Em Animal Liberation
(1.ª ed., 1975) – a bíblia do movimento de libertação animal / direitos dos
animais –, o filósofo australiano Peter Singer, professor de Ética nas
Universidades de Princeton e Melbourne, retoma e revitaliza a tese
utilitarista, que vem de Jeremy Bentham (1748-1832), segundo a qual devemos
incluir o bem-estar dos animais não humanos no cálculo das consequências das
nossas ações, na medida que aqueles são seres sencientes (capazes de sentir prazer e
dor), de modo análogo aos seres humanos. A capa em epígrafe é da edição
revista, que em 2015 foi enriquecida com uma excelente introdução de Yuval Noah Harari, historiador na Universidade Hebraica de Jerusalém e autor do
imperdível Sapiens – História Breve da
Humanidade (4.ª ed., 2017).
O argumento utilitarista é o seguinte: uma ação é moralmente
correta se der origem ao maior bem-estar (maior prazer e menos dor) para o
maior número; ora, os animais não-humanos sentem prazer e dor; logo, devemos
incluir o bem-estar dos animais não-humanos no cálculo das nossas ações.

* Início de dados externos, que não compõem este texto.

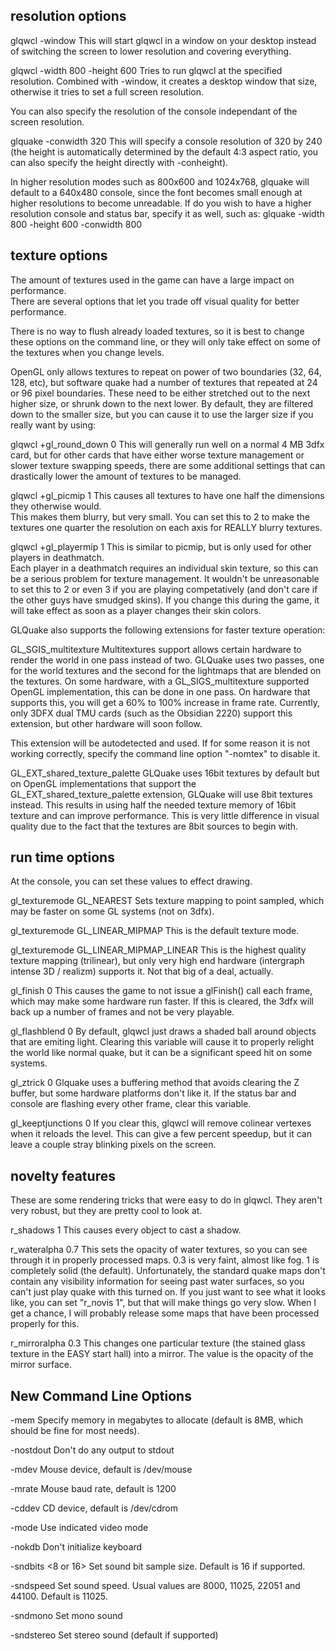 resolution options
------------------

glqwcl -window
This will start glqwcl in a window on your desktop instead of switching the 
screen to lower resolution and covering everything.

glqwcl -width 800 -height 600
Tries to run glqwcl at the specified resolution.  Combined with -window, it 
creates a desktop window that size, otherwise it tries to set a full screen 
resolution.

You can also specify the resolution of the console independant of the screen
resolution.

glquake -conwidth 320
This will specify a console resolution of 320 by 240 (the height is
automatically determined by the default 4:3 aspect ratio, you can also
specify the height directly with -conheight).

In higher resolution modes such as 800x600 and 1024x768, glquake will default
to a 640x480 console, since the font becomes small enough at higher 
resolutions to become unreadable.  If do you wish to have a higher resolution
console and status bar, specify it as well, such as:
glquake -width 800 -height 600 -conwidth 800

texture options
---------------

The amount of textures used in the game can have a large impact on performance.  
There are several options that let you trade off visual quality for better 
performance.

There is no way to flush already loaded textures, so it is best to change 
these options on the command line, or they will only take effect on some of 
the textures when you change levels.

OpenGL only allows textures to repeat on power of two boundaries (32, 64, 
128, etc), but software quake had a number of textures that repeated at 24 
or 96 pixel boundaries.  These need to be either stretched out to the next 
higher size, or shrunk down to the next lower.  By default, they are filtered 
down to the smaller size, but you can cause it to use the larger size if you 
really want by using: 

glqwcl +gl_round_down 0
This will generally run well on a normal 4 MB 3dfx card, but for other cards 
that have either worse texture management or slower texture swapping speeds, 
there are some additional settings that can drastically lower the amount of 
textures to be managed.

glqwcl +gl_picmip 1
This causes all textures to have one half the dimensions they otherwise would.  
This makes them blurry, but very small.  You can set this to 2 to make the 
textures one quarter the resolution on each axis for REALLY blurry textures.

glqwcl +gl_playermip 1
This is similar to picmip, but is only used for other players in deathmatch.  
Each player in a deathmatch requires an individual skin texture, so this can 
be a serious problem for texture management.  It wouldn't be unreasonable to 
set this to 2 or even 3 if you are playing competatively (and don't care if 
the other guys have smudged skins).  If you change this during the game, it 
will take effect as soon as a player changes their skin colors.

GLQuake also supports the following extensions for faster texture operation:

GL_SGIS_multitexture
Multitextures support allows certain hardware to render the world in one
pass instead of two.  GLQuake uses two passes, one for the world textures
and the second for the lightmaps that are blended on the textures.  On some
hardware, with a GL_SIGS_multitexture supported OpenGL implementation, this
can be done in one pass.  On hardware that supports this, you will get a
60% to 100% increase in frame rate.  Currently, only 3DFX dual TMU cards
(such as the Obsidian 2220) support this extension, but other hardware will
soon follow.

This extension will be autodetected and used.  If for some reason it is not
working correctly, specify the command line option "-nomtex" to disable it.

GL_EXT_shared_texture_palette
GLQuake uses 16bit textures by default but on OpenGL implementations 
that support the GL_EXT_shared_texture_palette extension, GLQuake will use
8bit textures instead.  This results in using half the needed texture memory
of 16bit texture and can improve performance.  This is very little difference
in visual quality due to the fact that the textures are 8bit sources to
begin with.

run time options
----------------

At the console, you can set these values to effect drawing.

gl_texturemode GL_NEAREST
Sets texture mapping to point sampled, which may be faster on some GL systems 
(not on 3dfx).

gl_texturemode GL_LINEAR_MIPMAP
This is the default texture mode.

gl_texturemode GL_LINEAR_MIPMAP_LINEAR
This is the highest quality texture mapping (trilinear), but only very high 
end hardware (intergraph intense 3D / realizm) supports it.  Not that big of 
a deal, actually.

gl_finish 0
This causes the game to not issue a glFinish() call each frame, which may make 
some hardware run faster.  If this is cleared, the 3dfx will back up a number 
of frames and not be very playable.

gl_flashblend 0
By default, glqwcl just draws a shaded ball around objects that are emiting 
light.  Clearing this variable will cause it to properly relight the world 
like normal quake, but it can be a significant speed hit on some systems.

gl_ztrick 0
Glquake uses a buffering method that avoids clearing the Z buffer, but some 
hardware platforms don't like it.  If the status bar and console are flashing 
every other frame, clear this variable.

gl_keeptjunctions 0
If you clear this, glqwcl will remove colinear vertexes when it reloads the 
level.  This can give a few percent speedup, but it can leave a couple stray 
blinking pixels on the screen.

novelty features
----------------

These are some rendering tricks that were easy to do in glqwcl.  They aren't 
very robust, but they are pretty cool to look at.

r_shadows 1
This causes every object to cast a shadow.

r_wateralpha 0.7
This sets the opacity of water textures, so you can see through it in properly 
processed maps.  0.3 is very faint, almost like fog.  1 is completely solid 
(the default).  Unfortunately, the standard quake maps don't contain any 
visibility information for seeing past water surfaces, so you can't just play 
quake with this turned on.  If you just want to see what it looks like, you 
can set "r_novis 1", but that will make things go very slow.  When I get a 
chance, I will probably release some maps that have been processed properly 
for this.

r_mirroralpha 0.3
This changes one particular texture (the stained glass texture in the EASY 
start hall) into a mirror.  The value is the opacity of the mirror surface.

New Command Line Options
----------------------------------------

-mem <mb>
Specify memory in megabytes to allocate (default is 8MB, which should be fine
for most needs).

-nostdout
Don't do any output to stdout

-mdev <device>
Mouse device, default is /dev/mouse

-mrate <speed>
Mouse baud rate, default is 1200

-cddev <device>
CD device, default is /dev/cdrom

-mode <modenum>
Use indicated video mode

-nokdb
Don't initialize keyboard

-sndbits <8 or 16>
Set sound bit sample size.  Default is 16 if supported.

-sndspeed <speed>
Set sound speed.  Usual values are 8000, 11025, 22051 and 44100.
Default is 11025.

-sndmono
Set mono sound

-sndstereo
Set stereo sound (default if supported)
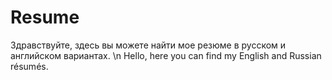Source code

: # Resume
Здравствуйте, здесь вы можете найти мое резюме в русском и английском вариантах. \n
Hello, here you can find my English and Russian résumés.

Os filósofos que argumentam que devemos ter em consideração
os interesses dos animais não-humanos na nossa ação não defendem, pois,
qualquer tipo de prioridade destes face aos seres humanos, como muitas vezes os
mais incautos “críticos” querem fazer crer – “tanta criança a morrer de fome e
esses indivíduos preocupados com os animais!”. Na realidade, trata-se de um mal
entendimento, fruto, simultaneamente, da ligeireza de opinião e do afastamento
de muitas pessoas face ao pensamento racional e estudo e leitura daquilo que
objetivamente foi pensado. O que é defendido – quer se concorde ou não – é que
nem tudo é permitido só porque não são humanos, perspetiva estoutra que os
filósofos utilitaristas apelidam, criticamente, de especismo. Analogamente ao
racismo, o especismo é a atitude segundo a qual os animais humanos seriam os
únicos a ter estatuto moral; todos os outros seres da Natureza não o teriam só
por não pertencerem à espécie humana. Pelo contrário, o que é proposto pelos defensores
do estatuto moral dos animais não-humanos é a ideia de que o mal feito aos
animais exige uma justificação, ou seja, deve ser tido na devida conta.
Não há nada na ideia ética de considerar o interesse dos
animais na ação humana, que implique deixar de ajudar seres humanos que
necessitam do nosso eficaz altruísmo. Uma coisa não invalida a outra! Pelo
contrário: as razões que nos obrigam a considerar os direitos dos animais não-humanos
são, nesta perspetiva, as mesmas que nos obrigam a ajudar seres humanos que
necessitem; qualquer cuidado ético perante animais humanos ou não-humanos é
simplesmente proporcional ao tipo (intensidade, qualidade…) de prazer e dor
envolvidos. E ajudar seres humanos que necessitem da nossa ajuda não implica,
em nada, deixar de ter a atitude ética adequada diante dos animais não-humanos.